July 9 2018. Tien Shan Mountains, Kyrgyzstan. To set the scene, this was the first day of our expedition into a remote corner of the Tien Shan Mountains to look for evidence of Snow Leopards. We were twelve plus our scientist, local guides, and staff, seventeen in all. Our base camp of three yurts and a village of two-man tents (one each) was at the end of a nine hour drive across and through a snow-capped mountain range into West Karakuul Valley a wide expanse that lies metres deep in snow for half the year. The backdrop to our days, this miles-wide glaciated hollow, now knee-deep green with lush pasture, thick with brilliant flowers (including many species of wild onions) and peopled by nomad herdsmen and their families. From every tributary valley ice-cold meltwater poured out of springs or tumbled from the toes of glaciers becoming rivulets, streams and cascades interlaced and gathering into the fast tumbling river in the main valley floor.
Citrine Wagtail were always exotics to me, as birds of China and Central Asia they were always impossibly out of my reach and only ever seen in photos and field guides. But here I was, suddenly now in Central Asia of all places, and on our first day, our day of the long drive in, I saw my Citrine Wagtail, a long-nurtured ambition come to life.
This, my first, Citrine Wagtail came as we made our slow, grinding way to our base camp. It had been an eight-hour journey that had started in congested Bishkek, had climbed a zigzagging truck route to a high mountain pass and eventually made its way down to the West Karakuul Valley. Now the road, such as it was, was bone-rattling, little more than a herders track at times and there was another hour to go.
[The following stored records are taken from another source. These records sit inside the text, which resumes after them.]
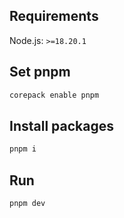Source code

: ## Requirements

Node.js: `>=18.20.1`

## Set pnpm

```bash
corepack enable pnpm
```

## Install packages

```bash
pnpm i
```

## Run

```bash
pnpm dev
```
Perhaps not surprisingly one of our work-horse Toyota Land Cruisers blew out a tire. While an energetic crew worked at changing wheels a glimpse of bright yellow drew me to the icy river nearby: it was an adult male Citrine Wagtail. It soon became obvious that they were the commonest bird in the lower levels of the valleys around us, anywhere you might describe as a wet meadow. It was Bird of the Day without question and despite seeing dozens over the next two weeks, adults and fledglings, they are wagtails and their tails do just that, wag up and down. It was hard not to be charmed by them every time.